**Task description**. Range to output from the entries below: the line containing "Orientación de Dominancia" through the line containing "fuerza por parte". Set it down exactly, ends included, nothing else.

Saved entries

- Opening Delimiter -

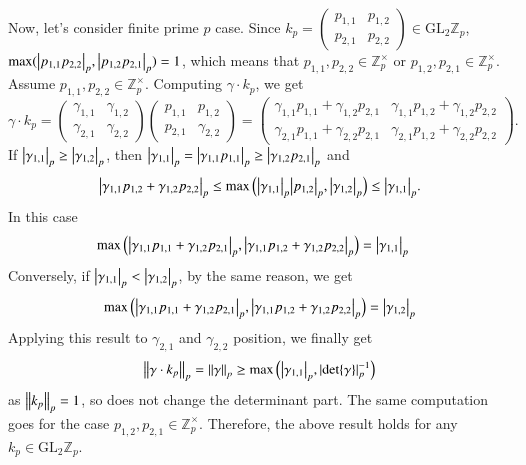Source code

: \documentclass[a4paper, 12pt]{article}
\theoremstyle{Mydefinition}
\theoremstyle{Mytheorem}
\begin{document}
Now, let's consider finite prime $p$ case. Since $k_p=\begin{pmatrix}
p_{1,1} & p_{1,2}\\
p_{2,1} & p_{2,2}
\end{pmatrix}\in \mathrm{GL}_2\mathbb{Z}_p$, $\max(\abs{p_{1,1}p_{2,2}}_p,\abs{p_{1,2}p_{2,1}}_p) = 1$, which means that $p_{1,1},p_{2,2} \in\mathbb{Z}_p^\times$ or $p_{1,2},p_{2,1}\in\mathbb{Z}_p^\times$. Assume $p_{1,1},p_{2,2} \in\mathbb{Z}_p^\times$. Computing $\gamma\cdot k_p$, we get
\begin{equation}
    \gamma\cdot k_p = \begin{pmatrix}
    \gamma_{1,1} & \gamma_{1,2}\\
    \gamma_{2,1} & \gamma_{2,2}
    \end{pmatrix}\begin{pmatrix}
    p_{1,1} & p_{1,2}\\
    p_{2,1} & \gamma_{2,2}
    \end{pmatrix} = \begin{pmatrix}
    \gamma_{1,1}p_{1,1} + \gamma_{1,2}p_{2,1} & \gamma_{1,1}p_{1,2} + \gamma_{1,2}p_{2,2}\\
    \gamma_{2,1}p_{1,1} + \gamma_{2,2}p_{2,1} & \gamma_{2,1}p_{1,2} + \gamma_{2,2}p_{2,2}
    \end{pmatrix}.
\end{equation}
If $\abs{\gamma_{1,1}}_p\geq\abs{\gamma_{1,2}}_p$, then $\abs{\gamma_{1,1}}_p = \abs{\gamma_{1,1}p_{1,1}}_p \geq \abs{\gamma_{1,2}p_{2,1}}_p$ and 
\begin{equation}
    \abs{\gamma_{1,1}p_{1,2} + \gamma_{1,2}p_{2,2}}_p\leq \max\left(\abs{\gamma_{1,1}}_p \abs{p_{1,2}}_p, \abs{\gamma_{1,2}}_p\right)\leq \abs{\gamma_{1,1}}_p.
\end{equation} 
In this case
\begin{equation}
\begin{split}
    \max\left(\abs{\gamma_{1,1}p_{1,1} + \gamma_{1,2}p_{2,1}}_p, \abs{\gamma_{1,1}p_{1,2} + \gamma_{1,2}p_{2,2}}_p\right) &= \abs{\gamma_{1,1}}_p
\end{split}
\end{equation}
Conversely, if $\abs{\gamma_{1,1}}_p<\abs{\gamma_{1,2}}_p$, by the same reason, we get
\begin{equation}
    \max\left(\abs{\gamma_{1,1}p_{1,1} + \gamma_{1,2}p_{2,1}}_p, \abs{\gamma_{1,1}p_{1,2} + \gamma_{1,2}p_{2,2}}_p\right) = \abs{\gamma_{1,2}}_p
\end{equation}
Applying this result to $\gamma_{2,1}$ and $\gamma_{2,2}$ position, we finally get
\begin{equation}
    \norm{\gamma\cdot k_p}_p = \norm{\gamma}_p \geq \max\left(\abs{\gamma_{1,1}}_p, \abs{\det{\gamma}}_p^{-1}\right)
\end{equation}
as $\norm{k_p}_p=1$, so does not change the determinant part. The same computation goes for the case $p_{1,2},p_{2,1}\in\mathbb{Z}_p^\times$. Therefore, the above result holds for any $k_p\in\mathrm{GL}_2\mathbb{Z}_p$.
\end{document}
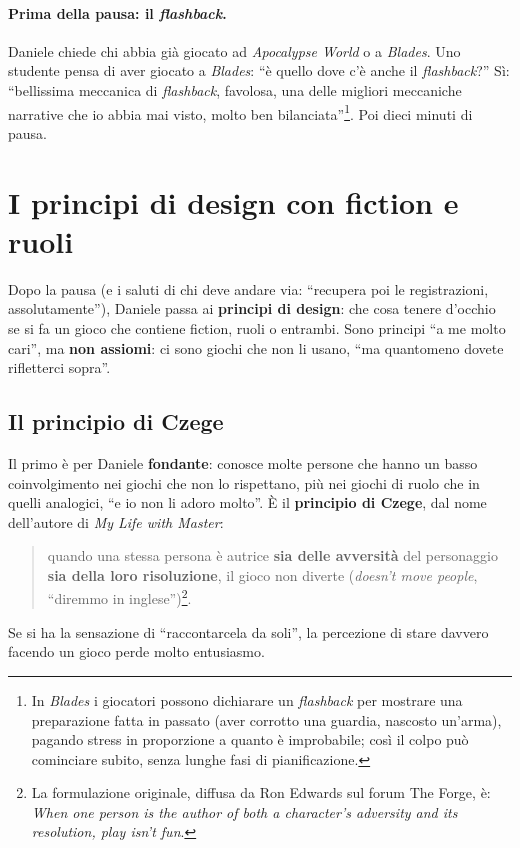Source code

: \paragraph{Prima della pausa: il \emph{flashback}.} Daniele chiede chi abbia già giocato ad
\emph{Apocalypse World} o a \emph{Blades}. Uno studente pensa di aver giocato a \emph{Blades}:
``è quello dove c'è anche il \emph{flashback}?'' Sì: ``bellissima meccanica di \emph{flashback},
favolosa, una delle migliori meccaniche narrative che io abbia mai visto, molto ben
bilanciata''\footnote{In \emph{Blades} i giocatori possono dichiarare un \emph{flashback} per
mostrare una preparazione fatta in passato (aver corrotto una guardia, nascosto un'arma),
pagando stress in proporzione a quanto è improbabile; così il colpo può cominciare subito, senza
lunghe fasi di pianificazione.}. Poi dieci minuti di pausa.

\section{I principi di design con fiction e ruoli}
\label{a16:sec:principi}

Dopo la pausa (e i saluti di chi deve andare via: ``recupera poi le registrazioni,
assolutamente''), Daniele passa ai \textbf{principi di design}: che cosa tenere d'occhio se si fa
un gioco che contiene fiction, ruoli o entrambi. Sono principi ``a me molto cari'', ma \textbf{non
assiomi}: ci sono giochi che non li usano, ``ma quantomeno dovete rifletterci sopra''.

\subsection{Il principio di Czege}



Il primo è per Daniele \textbf{fondante}: conosce molte persone che hanno un basso coinvolgimento
nei giochi che non lo rispettano, più nei giochi di ruolo che in quelli analogici, ``e io non li
adoro molto''. È il \textbf{principio di Czege}, dal nome dell'autore di \emph{My Life with Master}:
\begin{quote}
quando una stessa persona è autrice \textbf{sia delle avversità} del personaggio \textbf{sia della
loro risoluzione}, il gioco non diverte (\emph{doesn't move people}, ``diremmo in
inglese'')\footnote{La formulazione originale, diffusa da Ron Edwards sul forum The Forge, è:
\emph{When one person is the author of both a character's adversity and its resolution, play
isn't fun}.}.
\end{quote}
Se si ha la sensazione di ``raccontarcela da soli'', la percezione di stare davvero facendo un
gioco perde molto entusiasmo.

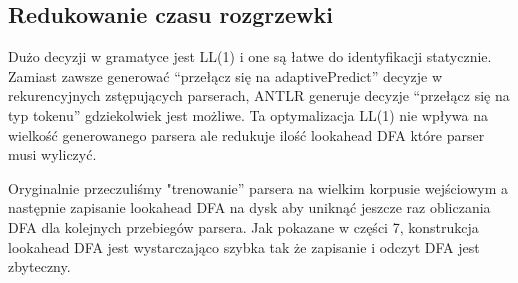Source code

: ﻿\subsection{Redukowanie czasu rozgrzewki}
Dużo decyzji w gramatyce jest LL(1) i one są łatwe do identyfikacji
statycznie. Zamiast zawsze generować “przełącz się na
adaptivePredict” decyzje w rekurencyjnych zstępujących parserach,
ANTLR generuje decyzje “przełącz się na typ tokenu” gdziekolwiek
jest możliwe. Ta optymalizacja LL(1) nie wpływa na wielkość
generowanego parsera ale redukuje ilość lookahead DFA
które parser musi wyliczyć.
\par
Oryginalnie przeczuliśmy "trenowanie” parsera na wielkim
korpusie wejściowym a następnie zapisanie lookahead DFA na dysk
aby uniknąć jeszcze raz obliczania DFA dla kolejnych przebiegów parsera.
Jak pokazane w części 7, konstrukcja lookahead DFA jest wystarczająco szybka
tak że zapisanie i odczyt DFA jest zbyteczny.

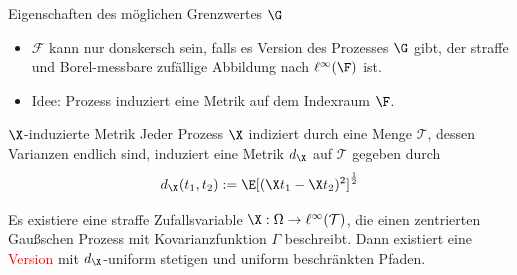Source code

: \begin{frame}{Eigenschaften des möglichen Grenzwertes $\G$}
    \begin{itemize}
        \item $\mathcal{F}$ kann nur donskersch sein, falls es Version des Prozesses $\G$ gibt, der straffe und Borel-messbare zufällige Abbildung nach $\ell^\infty(\F)$ ist.
        \pause
        \item Idee: Prozess induziert eine Metrik auf dem Indexraum $\F$. 
    \end{itemize}
    \begin{definitionblockname}{$\X$-induzierte Metrik}
        Jeder Prozess $\X$ indiziert durch eine Menge $\mathcal{T}$, dessen Varianzen endlich sind, induziert eine Metrik $d_\X$ auf $\mathcal{T}$ gegeben durch \[
d_\X(t_1,t_2) := \E[(\X t_1 - \X t_2)^2]^{\frac{1}{2}}
        \]
    \end{definitionblockname}
    \pause
    \begin{theoremblock}
        Es existiere eine straffe Zufallsvariable $\X: \Omega \to \ell^\infty(\mathcal{T})$, die einen zentrierten Gaußschen Prozess mit Kovarianzfunktion $\Gamma$ beschreibt. Dann existiert eine \textcolor{red}{Version} mit $d_\X$-uniform stetigen und uniform beschränkten Pfaden.
    \end{theoremblock}
\end{frame}

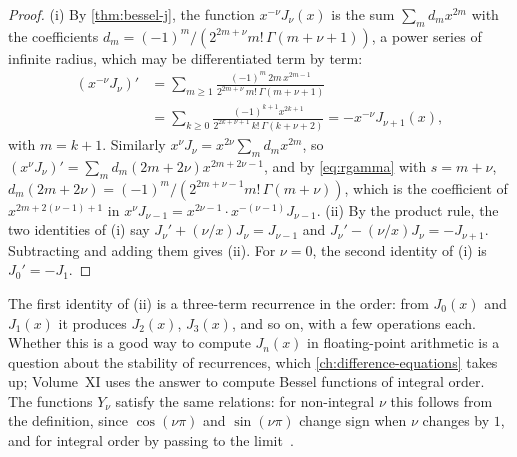 \begin{proof}
(i) By \cref{thm:bessel-j}, the function $x^{-\nu}J_\nu(x)$ is the sum $\sum_md_mx^{2m}$ with the coefficients $d_m=(-1)^m/(2^{2m+\nu}m!\,\Gamma(m+\nu+1))$, a power series of infinite radius, which may be differentiated term by term:
\begin{align*}
(x^{-\nu}J_\nu)'&=\sum_{m\ge1}\frac{(-1)^m\,2m\,x^{2m-1}}{2^{2m+\nu}\,m!\,\Gamma(m+\nu+1)}\\
&=\sum_{k\ge0}\frac{(-1)^{k+1}x^{2k+1}}{2^{2k+\nu+1}\,k!\,\Gamma(k+\nu+2)}=-x^{-\nu}J_{\nu+1}(x),
\end{align*}
with $m=k+1$. Similarly $x^\nu J_\nu=x^{2\nu}\sum_md_mx^{2m}$, so $(x^\nu J_\nu)'=\sum_md_m(2m+2\nu)x^{2m+2\nu-1}$, and by \eqref{eq:rgamma} with $s=m+\nu$, $d_m(2m+2\nu)=(-1)^m/(2^{2m+\nu-1}m!\,\Gamma(m+\nu))$, which is the coefficient of $x^{2m+2(\nu-1)+1}$ in $x^{\nu}J_{\nu-1}=x^{2\nu-1}\cdot x^{-(\nu-1)}J_{\nu-1}$. (ii) By the product rule, the two identities of (i) say $J_\nu'+(\nu/x)J_\nu=J_{\nu-1}$ and $J_\nu'-(\nu/x)J_\nu=-J_{\nu+1}$. Subtracting and adding them gives (ii). For $\nu=0$, the second identity of (i) is $J_0'=-J_1$.
\end{proof}

The first identity of (ii) is a three-term recurrence in the order: from $J_0(x)$ and $J_1(x)$ it produces $J_2(x)$, $J_3(x)$, and so on, with a few operations each. Whether this is a good way to compute $J_n(x)$ in floating-point arithmetic is a question about the stability of recurrences, which \cref{ch:difference-equations} takes up; Volume~XI uses the answer to compute Bessel functions of integral order. The functions $Y_\nu$ satisfy the same relations: for non-integral $\nu$ this follows from the definition, since $\cos(\nu\pi)$ and $\sin(\nu\pi)$ change sign when $\nu$ changes by $1$, and for integral order by passing to the limit~\cite[Chap.~III]{watson1944}.

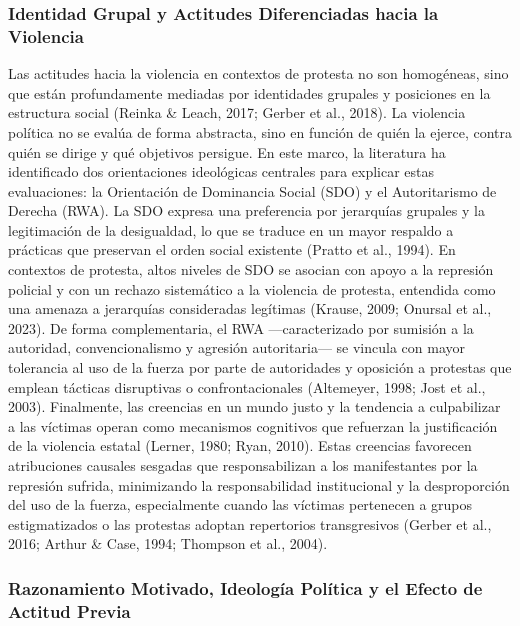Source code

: \documentclass[
  13pt,
]{article}
\begin{document}
\subsubsection{Identidad Grupal y Actitudes Diferenciadas hacia la
Violencia}\label{identidad-grupal-y-actitudes-diferenciadas-hacia-la-violencia}

Las actitudes hacia la violencia en contextos de protesta no son
homogéneas, sino que están profundamente mediadas por identidades
grupales y posiciones en la estructura social (Reinka \& Leach, 2017;
Gerber et al., 2018). La violencia política no se evalúa de forma
abstracta, sino en función de quién la ejerce, contra quién se dirige y
qué objetivos persigue. En este marco, la literatura ha identificado dos
orientaciones ideológicas centrales para explicar estas evaluaciones: la
Orientación de Dominancia Social (SDO) y el Autoritarismo de Derecha
(RWA). La SDO expresa una preferencia por jerarquías grupales y la
legitimación de la desigualdad, lo que se traduce en un mayor respaldo a
prácticas que preservan el orden social existente (Pratto et al., 1994).
En contextos de protesta, altos niveles de SDO se asocian con apoyo a la
represión policial y con un rechazo sistemático a la violencia de
protesta, entendida como una amenaza a jerarquías consideradas legítimas
(Krause, 2009; Onursal et al., 2023). De forma complementaria, el RWA
---caracterizado por sumisión a la autoridad, convencionalismo y
agresión autoritaria--- se vincula con mayor tolerancia al uso de la
fuerza por parte de autoridades y oposición a protestas que emplean
tácticas disruptivas o confrontacionales (Altemeyer, 1998; Jost et al.,
2003). Finalmente, las creencias en un mundo justo y la tendencia a
culpabilizar a las víctimas operan como mecanismos cognitivos que
refuerzan la justificación de la violencia estatal (Lerner, 1980; Ryan,
2010). Estas creencias favorecen atribuciones causales sesgadas que
responsabilizan a los manifestantes por la represión sufrida,
minimizando la responsabilidad institucional y la desproporción del uso
de la fuerza, especialmente cuando las víctimas pertenecen a grupos
estigmatizados o las protestas adoptan repertorios transgresivos (Gerber
et al., 2016; Arthur \& Case, 1994; Thompson et al., 2004).

\subsubsection{Razonamiento Motivado, Ideología Política y el Efecto de
Actitud
Previa}\label{razonamiento-motivado-ideologuxeda-poluxedtica-y-el-efecto-de-actitud-previa}
\end{document}
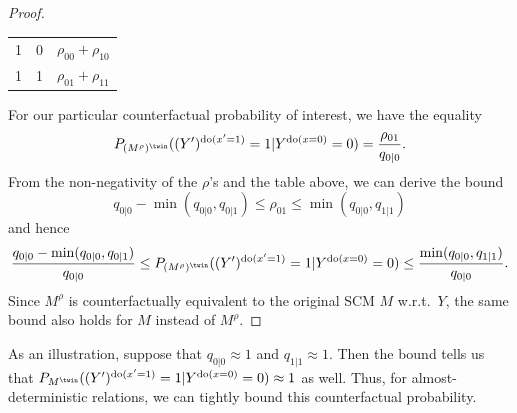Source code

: \begin{proof}
\begin{center}
\begin{tabular}{ccl}
    1   & 0   & $\rho_{00} + \rho_{10}$ \\ %
    1   & 1   & $\rho_{01} + \rho_{11}$ \\ %
  \end{tabular}\end{center}
For our particular counterfactual probability of interest, we have the equality
  $$P_{(M^{\rho})^\twin}((Y')^{\doit(x'=1)} = 1 | Y^{\doit(x=0)}=0) = \frac{\rho_{01}}{q_{0|0}}.$$
From the non-negativity of the $\rho$'s and the table above, we can derive the bound
$$q_{0|0} - \min(q_{0|0},q_{0|1}) \le \rho_{01} \le \min(q_{0|0},q_{1|1})$$
and hence
$$\frac{q_{0|0} - \min(q_{0|0},q_{0|1})}{q_{0|0}} \le P_{(M^{\rho})^\twin}((Y')^{\doit(x'=1)} = 1 | Y^{\doit(x=0)}=0) \le \frac{\min(q_{0|0},q_{1|1})}{q_{0|0}}.$$
Since $M^\rho$ is counterfactually equivalent to the original SCM $M$ w.r.t.\ $Y$, the same bound also holds for $M$ instead of $M^\rho$.
\end{proof}
As an illustration, suppose that $q_{0|0} \approx 1$ and $q_{1|1} \approx 1$.
Then the bound tells us that $P_{M^\twin}((Y')^{\doit(x'=1)} = 1 | Y^{\doit(x=0)}=0) \approx 1$ as well.
Thus, for almost-deterministic relations, we can tightly bound this counterfactual probability.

- Closing Delimiter -

**Task answer**.
Orientación de Dominancia Social (SDO) y el Autoritarismo de Derecha
(RWA). La SDO expresa una preferencia por jerarquías grupales y la
legitimación de la desigualdad, lo que se traduce en un mayor respaldo a
prácticas que preservan el orden social existente (Pratto et al., 1994).
En contextos de protesta, altos niveles de SDO se asocian con apoyo a la
represión policial y con un rechazo sistemático a la violencia de
protesta, entendida como una amenaza a jerarquías consideradas legítimas
(Krause, 2009; Onursal et al., 2023). De forma complementaria, el RWA
---caracterizado por sumisión a la autoridad, convencionalismo y
agresión autoritaria--- se vincula con mayor tolerancia al uso de la
fuerza por parte de autoridades y oposición a protestas que emplean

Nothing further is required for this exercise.